No Brasil, muita gente pregou que a Lava-Jato tinha como grande interesse cassar dirigentes de um único partido político. Os fatos provaram que políticos de vários matizes foram enquadrados, assim como empresários, atravessadores e funcionários públicos. Outros tantos continuam acreditando, piamente, que a Rede Globo é a senhora vilã de todos os males da pátria amada. Quem dera assim fosse. Seria bem mais fácil resolver. Por certo que a emissora do Jardim Botânico continua sendo influente e defende interesses, mas há muito tempo perdeu a influência quase monopolista de outrora. A formação do “senso crítico nacional” hoje se encontra diluída em milhares de sites, portais, provedores de notícias, veículos especializados, grupos informais e redatores desconhecidos que colocaram por terra o monopólio da informação. Milhares de correligionários ainda idolatram líderes messiânicos, mesmo que os atos públicos e particulares dos falsos mitos desautorizem qualquer tipo de admiração. Recentemente, a apresentadora Fátima Bernardes foi alvo de um ataque nas redes sociais por causa do resultado de uma enquete, ainda que a escolha da pergunta a ser respondida pelos entrevistados tenha sido extremamente inadequada. Um deputado federal explorou politicamente o fato e pelas redes sociais relacionou a enquete à queda do helicóptero da Polícia Militar na Cidade de Deus. Usou essa falsa relação para atacar a apresentadora e ganhar visibilidade.

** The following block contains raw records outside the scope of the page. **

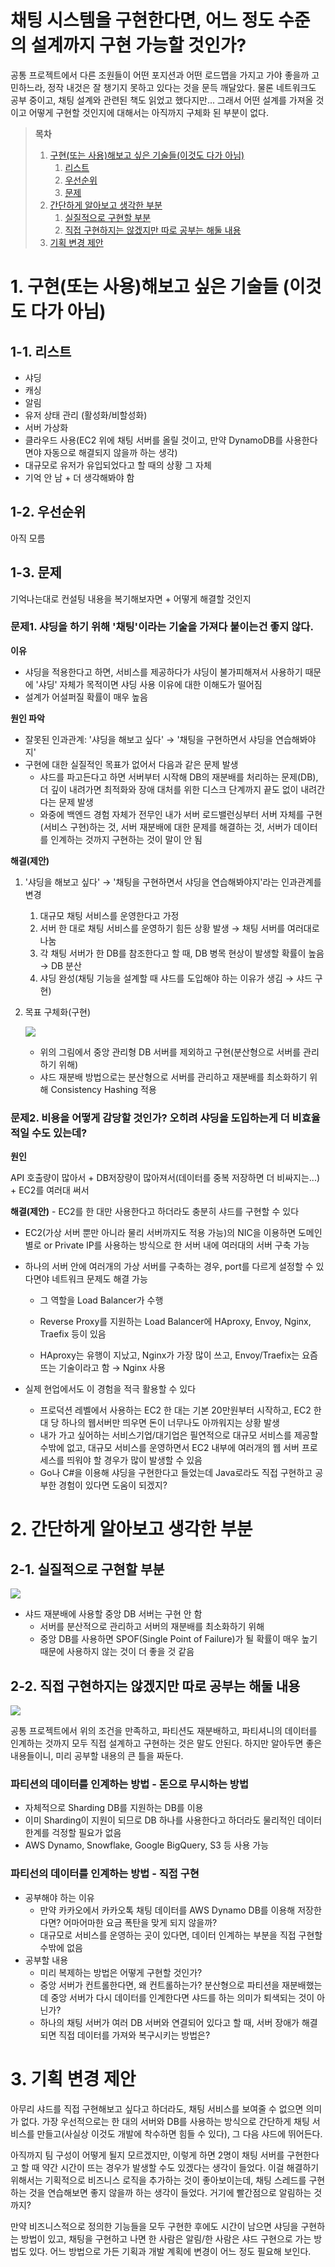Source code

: # 채팅 시스템을 구현한다면, 어느 정도 수준의 설계까지 구현 가능할 것인가?

공통 프로젝트에서 다른 조원들이 어떤 포지션과 어떤 로드맵을 가지고 가야 좋을까 고민하느라, 정작 내것은 잘 챙기지 못하고 있다는 것을 문득 깨달았다. 물론 네트워크도 공부 중이고, 채팅 설계와 관련된 책도 읽었고 했다지만... 그래서 어떤 설계를 가져올 것이고 어떻게 구현할 것인지에 대해서는 아직까지 구체화 된 부분이 없다.

> **목차**
>
> 1. [구현(또는 사용)해보고 싶은 기술들(이것도 다가 아님)](#1-구현또는-사용해보고-싶은-기술들-이것도-다가-아님)
>    1. [리스트](#1-1-리스트)
>    1. [우선순위](#1-2-우선순위)
>    1. [문제](#1-3-문제)
> 1. [간단하게 알아보고 생각한 부분](#2-간단하게-알아보고-생각한-부분)
>    1. [실질적으로 구현할 부분](#2-1-실질적으로-구현할-부분)
>    2. [직접 구현하지는 않겠지만 따로 공부는 해둘 내용](#2-2-직접-구현하지는-않겠지만-따로-공부는-해둘-내용)
> 1. [기획 변경 제안](#3-기획-변경-제안)

# 1. 구현(또는 사용)해보고 싶은 기술들 (이것도 다가 아님)

## 1-1. 리스트

- 샤딩
- 캐싱
- 알림
- 유저 상태 관리 (활성화/비할성화)
- 서버 가상화
- 클라우드 사용(EC2 위에 채팅 서버를 올릴 것이고, 만약 DynamoDB를 사용한다면야 자동으로 해결되지 않을까 하는 생각)
- 대규모로 유저가 유입되었다고 할 때의 상황 그 자체
- 기억 안 남 + 더 생각해봐야 함

## 1-2. 우선순위

아직 모름

## 1-3. 문제

기억나는대로 컨설팅 내용을 복기해보자면 + 어떻게 해결할 것인지

### 문제1. 샤딩을 하기 위해 '채팅'이라는 기술을 가져다 붙이는건 좋지 않다.

**이유**

- 샤딩을 적용한다고 하면, 서비스를 제공하다가 샤딩이 불가피해져서 사용하기 때문에 '샤딩' 자체가 목적이면 샤딩 사용 이유에 대한 이해도가 떨어짐 
- 설계가 어설퍼질 확률이 매우 높음

**원인 파악**

- 잘못된 인과관계: '샤딩을 해보고 싶다' → '채팅을 구현하면서 샤딩을 연습해봐야지'
- 구현에 대한 실질적인 목표가 없어서 다음과 같은 문제 발생
  - 샤드를 파고든다고 하면 서버부터 시작해 DB의 재분배를 처리하는 문제(DB), 더 깊이 내려가면 최적화와 장애 대처를 위한 디스크 단계까지 끝도 없이 내려간다는 문제 발생
  - 와중에 백엔드 경험 자체가 전무인 내가 서버 로드밸런싱부터 서버 자체를 구현(서비스 구현)하는 것, 서버 재분배에 대한 문제를 해결하는 것, 서버가 데이터를 인계하는 것까지 구현하는 것이 말이 안 됨

**해결(제안)**

1. '샤딩을 해보고 싶다' → '채팅을 구현하면서 샤딩을 연습해봐야지'라는 인과관계를 변경
   1. 대규모 채팅 서비스를 운영한다고 가정
   2. 서버 한 대로 채팅 서비스를 운영하기 힘든 상황 발생 → 채팅 서버를 여러대로 나눔
   3. 각 채팅 서버가 한 DB를 참조한다고 할 때, DB 병목 현상이 발생할 확률이 높음 → DB 분산
   4. 샤딩 완성(채팅 기능을 설계할 때 샤드를 도입해야 하는 이유가 생김 → 샤드 구현)

2. 목표 구체화(구현)

   ![](../images/practice01.png)

   - 위의 그림에서 중앙 관리형 DB 서버를 제외하고 구현(분산형으로 서버를 관리하기 위해)
   - 샤드 재분배 방법으로는 분산형으로 서버를 관리하고 재분배를 최소화하기 위해 Consistency Hashing 적용

### 문제2. 비용을 어떻게 감당할 것인가? 오히려 샤딩을 도입하는게 더 비효율적일 수도 있는데?

**원인**

API 호출량이 많아서 + DB저장량이 많아져서(데이터를 중복 저장하면 더 비싸지는...) + EC2를 여러대 써서

**해결(제안)** - EC2를 한 대만 사용한다고 하더라도 충분히 샤드를 구현할 수 있다

- EC2(가상 서버 뿐만 아니라 물리 서버까지도 적용 가능)의 NIC을 이용하면 도메인별로 or Private IP를 사용하는 방식으로 한 서버 내에 여러대의 서버 구축 가능

- 하나의 서버 안에 여러개의 가상 서버를 구축하는 경우, port를 다르게 설정할 수 있다면야 네트워크 문제도 해결 가능

  - 그 역할을 Load Balancer가 수행

  - Reverse Proxy를 지원하는 Load Balancer에 HAproxy, Envoy, Nginx, Traefix 등이 있음

  - HAproxy는 유행이 지났고, Nginx가 가장 많이 쓰고, Envoy/Traefix는 요즘 뜨는 기술이라고 함 → Nginx 사용

- 실제 현업에서도 이 경험을 적극 활용할 수 있다

  - 프로덕션 레벨에서 사용하는 EC2 한 대는 기본 20만원부터 시작하고, EC2 한 대 당 하나의 웹서버만 띄우면 돈이 너무나도 아까워지는 상황 발생
  - 내가 가고 싶어하는 서비스기업/대기업은 필연적으로 대규모 서비스를 제공할 수밖에 없고, 대규모 서비스를 운영하면서 EC2 내부에 여러개의 웹 서버 프로세스를 띄워야 할 경우가 많이 발생할 수 있음
  - Go나 C#을 이용해 샤딩을 구현한다고 들었는데 Java로라도 직접 구현하고 공부한 경험이 있다면 도움이 되겠지? 

# 2. 간단하게 알아보고 생각한 부분

## 2-1. 실질적으로 구현할 부분

![](../images/practice01.png)

- 샤드 재분배에 사용할 중앙 DB 서버는 구현 안 함
  - 서버를 분산적으로 관리하고 서버의 재분배를 최소화하기 위해
  - 중앙 DB를 사용하면 SPOF(Single Point of Failure)가 될 확률이 매우 높기 때문에 사용하지 않는 것이 더 좋을 것 같음

## 2-2. 직접 구현하지는 않겠지만 따로 공부는 해둘 내용

![](../images/practice02.png)

공통 프로젝트에서 위의 조건을 만족하고, 파티션도 재분배하고, 파티셔니의 데이터를 인계하는 것까지 모두 직접 설계하고 구현하는 것은 말도 안된다. 하지만 알아두면 좋은 내용들이니, 미리 공부할 내용의 큰 틀을 짜둔다.

### 파티션의 데이터를 인계하는 방법 - 돈으로 무시하는 방법

- 자체적으로 Sharding DB를 지원하는 DB를 이용
- 이미 Sharding이 지원이 되므로 DB 하나를 사용한다고 하더라도 물리적인 데이터 한계를 걱정할 필요가 없음
- AWS Dynamo, Snowflake, Google BigQuery, S3 등 사용 가능

### 파티선의 데이터를 인계하는 방법 - 직접 구현

- 공부해야 하는 이유
  - 만약 카카오에서 카카오톡 채팅 데이터를 AWS Dynamo DB를 이용해 저장한다면? 어마어마한 요금 폭탄을 맞게 되지 않을까?
  - 대규모로 서비스를 운영하는 곳이 있다면, 데이터 인계하는 부분을 직접 구현할 수밖에 없음
- 공부할 내용
  - 미리 복제하는 방법은 어떻게 구현할 것인가?
  - 중앙 서버가 컨트롤한다면, 왜 컨트롤하는가? 분산형으로 파티션을 재분배했는데 중앙 서버가 다시 데이터를 인계한다면 샤드를 하는 의미가 퇴색되는 것이 아닌가?
  - 하나의 채팅 서버가 여러 DB 서버와 연결되어 있다고 할 때, 서버 장애가 해결되면 직접 데이터를 가져와 복구시키는 방법은?

# 3. 기획 변경 제안

아무리 샤드를 직접 구현해보고 싶다고 하더라도, 채팅 서비스를 보여줄 수 없으면 의미가 없다. 가장 우선적으로는 한 대의 서버와 DB를 사용하는 방식으로 간단하게 채팅 서비스를 만들고(사실상 이것도 개발에 착수하면 힘들 수 있다), 그 다음 샤드에 뛰어든다.

아직까지 팀 구성이 어떻게 될지 모르겠지만, 이렇게 하면 2명이 채팅 서버를 구현한다고 할 때 약간 시간이 뜨는 경우가 발생할 수도 있겠다는 생각이 들었다. 이걸 해결하기 위해서는 기획적으로 비즈니스 로직을 추가하는 것이 좋아보이는데, 채팅 스레드를 구현하는 것을 연습해보면 좋지 않을까 하는 생각이 들었다. 거기에 빨간점으로 알림하는 것까지?

만약 비즈니스적으로 정의한 기능들을 모두 구현한 후에도 시간이 남으면 샤딩을 구현하는 방법이 있고, 채팅을 구현하고 나면 한 사람은 알림/한 사람은 샤드 구현으로 가는 방법도 있다. 어느 방법으로 가든 기획과 개발 계획에 변경이 어느 정도 필요해 보인다.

Essa crise da verdade tem a ver com a perda de espaço do jornalismo tradicional e o crescimento de plataformas de informação como Twitter e Facebook, que potencializam a confirmação de crenças de todos os lados e para todos os gostos. Se o modelo antigo, pautado pela checagem das informações, tinha falhas e imperfeições, o atual virou uma selva sem regras, onde se pode plantar inverdades instantâneas. O Facebook alimentou esse circulo vicioso quanto alterou seu algoritmo de forma a diminuir o alcance de postagens de sites noticiosos e privilegiar o de amigos e de familiares. Assim, a imprensa tradicional está perdendo espaço para as redes sociais na construção das narrativas. Bolhas tendenciosas circulam livremente sem nenhuma contestação até alcançar a legitimidade. Afinal, as “informações originais” foram compartilhadas por amigos da mais absoluta confiança. A imprensa que checa fatos antes de publicar compete por espaço com uma ampla gama de informações falsas. Embora hoje o cenário esteja distorcido, a tendência é que a verdade, de fato, prevaleça, pois sua construção, baseada em fatos, depende do senso crítico, um filtro que só os seres humanos ainda são capazes de desenvolver.